Der Burggräfler bei der Mahlzeit.
Knödelsuppe, Carl Jordan

Die Küche und die "Speis" sind in einem Bauernhofe des Burggrafenamtes zwei wichtige Räume, denn die "Kost" spielt im Leben unserer bäuerlichen Bevölkerung eine große Rolle. Wenn man einen Meraner Bauern aus der Anatomie examiniren wollte, so würde er auf die Frage: welches ist der edelste Theil im menschlichen Körper, gewiß antworten: "Der Magen". Die Liebhaberei für einen guten Tisch, oder besser gesagt, der gutbesetzte Tisch, denn diese Liebhaberei dürfte unter der arbeitenden Classe in der ganzen Welt zu finden sein, wenn sie dieselbe nur befriedigen könnte, stammt entschieden aus jenen Zeiten, in welchen die mangelhaften Verkehrsverbindungen eine Ausfuhr der reichen Bodenproducte nicht gestatteten.

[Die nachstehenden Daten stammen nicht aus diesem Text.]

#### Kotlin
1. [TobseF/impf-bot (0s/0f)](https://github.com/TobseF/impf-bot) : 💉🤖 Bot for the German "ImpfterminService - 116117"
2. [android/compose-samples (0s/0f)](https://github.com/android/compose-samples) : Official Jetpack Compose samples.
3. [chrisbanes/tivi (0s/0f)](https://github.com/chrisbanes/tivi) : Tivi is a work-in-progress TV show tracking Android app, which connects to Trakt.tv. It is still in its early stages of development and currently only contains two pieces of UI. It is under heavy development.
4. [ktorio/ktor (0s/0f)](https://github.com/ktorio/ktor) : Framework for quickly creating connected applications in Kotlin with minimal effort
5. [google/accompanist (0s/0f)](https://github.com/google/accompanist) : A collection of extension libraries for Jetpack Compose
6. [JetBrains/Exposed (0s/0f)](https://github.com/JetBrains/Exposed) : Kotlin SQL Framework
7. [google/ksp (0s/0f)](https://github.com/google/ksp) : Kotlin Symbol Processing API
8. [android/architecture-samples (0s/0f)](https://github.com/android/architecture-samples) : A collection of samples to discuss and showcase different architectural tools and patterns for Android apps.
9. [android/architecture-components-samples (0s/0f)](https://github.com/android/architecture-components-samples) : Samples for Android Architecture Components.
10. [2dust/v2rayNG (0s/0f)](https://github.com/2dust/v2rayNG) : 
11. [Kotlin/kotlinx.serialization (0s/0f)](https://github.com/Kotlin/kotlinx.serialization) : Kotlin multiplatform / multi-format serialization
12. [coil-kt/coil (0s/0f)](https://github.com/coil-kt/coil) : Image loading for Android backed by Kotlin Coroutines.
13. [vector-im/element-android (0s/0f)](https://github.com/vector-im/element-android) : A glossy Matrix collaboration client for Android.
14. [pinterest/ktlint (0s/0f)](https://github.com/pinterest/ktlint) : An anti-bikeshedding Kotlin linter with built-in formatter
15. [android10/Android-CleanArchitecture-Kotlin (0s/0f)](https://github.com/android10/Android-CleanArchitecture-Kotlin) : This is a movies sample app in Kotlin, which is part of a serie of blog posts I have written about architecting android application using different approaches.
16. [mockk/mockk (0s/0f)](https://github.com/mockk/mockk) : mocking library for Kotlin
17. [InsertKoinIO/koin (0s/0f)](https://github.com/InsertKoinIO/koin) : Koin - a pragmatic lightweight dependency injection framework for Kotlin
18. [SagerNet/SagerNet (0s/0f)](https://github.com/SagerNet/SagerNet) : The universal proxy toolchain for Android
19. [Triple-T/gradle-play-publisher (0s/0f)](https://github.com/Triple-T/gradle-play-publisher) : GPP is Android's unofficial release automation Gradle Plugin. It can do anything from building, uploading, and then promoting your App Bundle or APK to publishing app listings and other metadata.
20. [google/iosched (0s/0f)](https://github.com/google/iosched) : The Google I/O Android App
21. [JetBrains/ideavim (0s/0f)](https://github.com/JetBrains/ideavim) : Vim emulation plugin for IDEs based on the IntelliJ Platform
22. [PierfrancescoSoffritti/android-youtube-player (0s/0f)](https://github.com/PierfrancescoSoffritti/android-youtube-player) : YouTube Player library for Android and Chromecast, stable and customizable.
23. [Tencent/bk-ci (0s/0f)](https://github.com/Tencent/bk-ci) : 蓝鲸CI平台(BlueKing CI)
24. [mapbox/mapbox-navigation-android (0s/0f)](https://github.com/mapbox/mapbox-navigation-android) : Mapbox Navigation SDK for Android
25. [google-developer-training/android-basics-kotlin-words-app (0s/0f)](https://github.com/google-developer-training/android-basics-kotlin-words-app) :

Der Bauer musste also nothgedrungen das aufessen, was auf seinem Hof wuchs und aufgezüchtet wurde.

Diese angenehme Seite des "Aufessens" hat sich begreifllicher Weise viel leichter erhalten, als manch anderer guter alter Brauch. Wenn ein Knecht oder eine Magd einen neuen Dienst suchen, so sondiren sie erst vorsichtig die Küchenzustände des betreffenden Hofes und es gibt solche, die in dieser Richtung verrufen sind. "Bam Brughofer stiabt der Rübl in der Schüßl, weil die Bäurin in Schlüßl zum Schmôlzkübl verlourn hat", oder: "Ban Moar in Büchl ist a Wunder gschechn". "A gea, wia denn?" "Der groaße Knecht hat an Speck in an Knödl gfundn". Solche und ähnliche Witze werden über bekannte "Hungerhöf" gemacht. Mit einer großen Sorge sieht die sparsame Bäurin den hohen Festtagen entgegen, die zugleich "Kuchelfeirtig" sind, denn "die Manderleut thatn souft aubegearn", wenn das ortsübliche Menü nicht eingehalten würde. An Vorabenden solcher Feiertage schlendert der Knecht wohl auch aus seiner Kammer durch die "Laba" (Gang) zur Küche, scheinbar um sich eine Pfeife am Herdfeuer anzuzünden, eigentlich aber, um einen kritischen Blick auf die Vorbereitung zur morgigen Mahlzeit zu werfen, und befriedigen dieselben nicht, so kann die Bäurin, wenn das Gesinde am Abend hinter der "Kiachlschüßl huckt", wohl allerlei spöttische Bemerkungen hören, die vielleicht aus dem Grunde praktisch sind, weil derselben noch Zeit bleibt, ihre Fehler auszubessern.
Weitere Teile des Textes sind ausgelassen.